Segundo ele, o que acontece é que constantemente o Mineirão está promovendo shows a céu aberto, por horas. Ele ressalta, por exemplo, que adoraria ir ao show do Milton Nascimento no dia 13 de novembro e que o problema está longe de ser essas apresentações eventuais. “Só estamos pedindo respeito, educação. Não queremos parar nada, mas que chamem técnicos, engenheiros, que façam as apresentações com certo isolamento”, diz.
A gerente de marketing e comunicação Fernanda Marques também ressalta a relevância do desenvolvimento cultural e esportivo em Belo Horizonte. “Só pedimos que esteja em harmonia com a lei e que garanta condições tanto de as pessoas se divertirem quanto de viverem. Que haja simplesmente uma imposição de poucos”, afirma.
Posicionamento
Em coletiva nesta segunda-feira (24), o diretor do Mineirão, Samuel Lloyd, afirmou que aguarda uma decisão da Justiça sobre o caso. "O Ministério Público entrou com uma ação, mas não é ele quem define. Isso precisa de um julgamento, a ser feito pela Justiça. Estamos aguardando essa manifestação", afirmou.
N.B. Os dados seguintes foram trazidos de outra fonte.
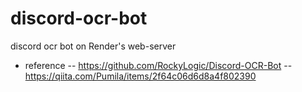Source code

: # discord-ocr-bot

discord ocr bot on Render's web-server
- reference
-- https://github.com/RockyLogic/Discord-OCR-Bot
-- https://qiita.com/Pumila/items/2f64c06d6d8a4f802390
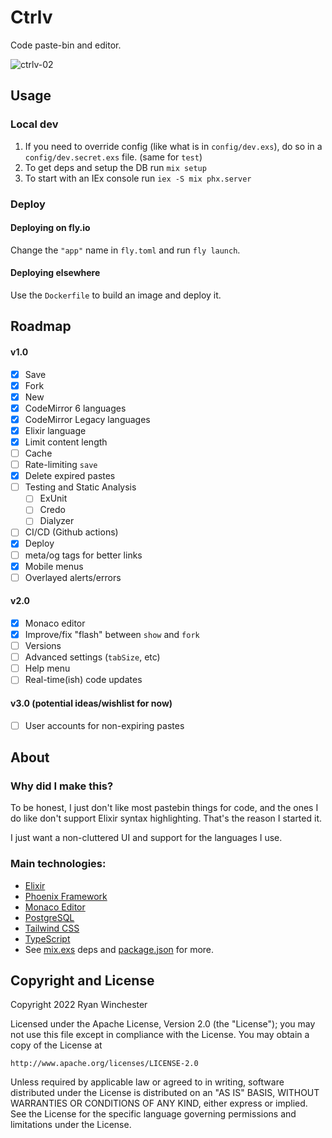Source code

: # Ctrlv

Code paste-bin and editor.

![ctrlv-02](https://user-images.githubusercontent.com/2897340/160538360-cab5957d-263d-4348-97af-bc9708087ffb.gif)

## Usage

### Local dev

 1. If you need to override config (like what is in `config/dev.exs`), do so in a `config/dev.secret.exs` file. (same for `test`)
 2. To get deps and setup the DB run `mix setup`
 3. To start with an IEx console run `iex -S mix phx.server`

### Deploy

#### Deploying on fly.io

Change the `"app"` name in `fly.toml` and run `fly launch`.

#### Deploying elsewhere

Use the `Dockerfile` to build an image and deploy it.

## Roadmap

#### v1.0

- [x] Save
- [x] Fork
- [x] New
- [x] CodeMirror 6 languages
- [x] CodeMirror Legacy languages
- [x] Elixir language
- [x] Limit content length
- [ ] Cache
- [ ] Rate-limiting `save`
- [x] Delete expired pastes
- [ ] Testing and Static Analysis
  * [ ] ExUnit
  * [ ] Credo
  * [ ] Dialyzer
- [ ] CI/CD (Github actions)
- [x] Deploy
- [ ] meta/og tags for better links
- [x] Mobile menus
- [ ] Overlayed alerts/errors

#### v2.0

- [x] Monaco editor
- [x] Improve/fix "flash" between `show` and `fork`
- [ ] Versions
- [ ] Advanced settings (`tabSize`, etc)
- [ ] Help menu
- [ ] Real-time(ish) code updates

#### v3.0 (potential ideas/wishlist for now)

- [ ] User accounts for non-expiring pastes

## About

### Why did I make this?

To be honest, I just don't like most pastebin things for code, and the ones I do
like don't support Elixir syntax highlighting. That's the reason I started it.

I just want a non-cluttered UI and support for the languages I use.

### Main technologies:

- [Elixir](https://elixir-lang.org)
- [Phoenix Framework](https://www.phoenixframework.org/)
- [Monaco Editor](https://github.com/microsoft/monaco-editor)
- [PostgreSQL](https://www.postgresql.org/)
- [Tailwind CSS](https://tailwindcss.com/)
- [TypeScript](https://www.typescriptlang.org/)
- See [mix.exs](https://github.com/ryanwinchester/ctrlv/blob/main/mix.exs) deps and [package.json](https://github.com/ryanwinchester/ctrlv/blob/main/assets/package.json) for more.


## Copyright and License

Copyright 2022 Ryan Winchester

Licensed under the Apache License, Version 2.0 (the "License"); you may not use this file except in compliance with the License. You may obtain a copy of the License at

    http://www.apache.org/licenses/LICENSE-2.0

Unless required by applicable law or agreed to in writing, software distributed under the License is distributed on an "AS IS" BASIS, WITHOUT WARRANTIES OR CONDITIONS OF ANY KIND, either express or implied. See the License for the specific language governing permissions and limitations under the License.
Samuel Lioyd demonstra "certeza" de que, "com diálogo", os moradores "conseguirão entender" que é "impossível colocar os mais de 250 eventos que o Mineirão faz por ano em um mesmo pacote".
"Neste ano temos um grande espetáculo, que será o encerramento da carreira do mineiro icônico Milton Nascimento. Não acreditamos que esses eventos tragam impacto para a vizinhança, que é fã da agenda cultural do Mineirão, que trouxe de volta os grandes nomes da música para Belo Horizonte, não precisando mais se deslocar para Rio de Janeiro ou São Paulo, por exemplo", completou.
Quando o Ministério Público ajuizou a ação, o estádio salientou que nenhum evento é realizado no espaço “sem ter todas as autorizações legais respeitadas''.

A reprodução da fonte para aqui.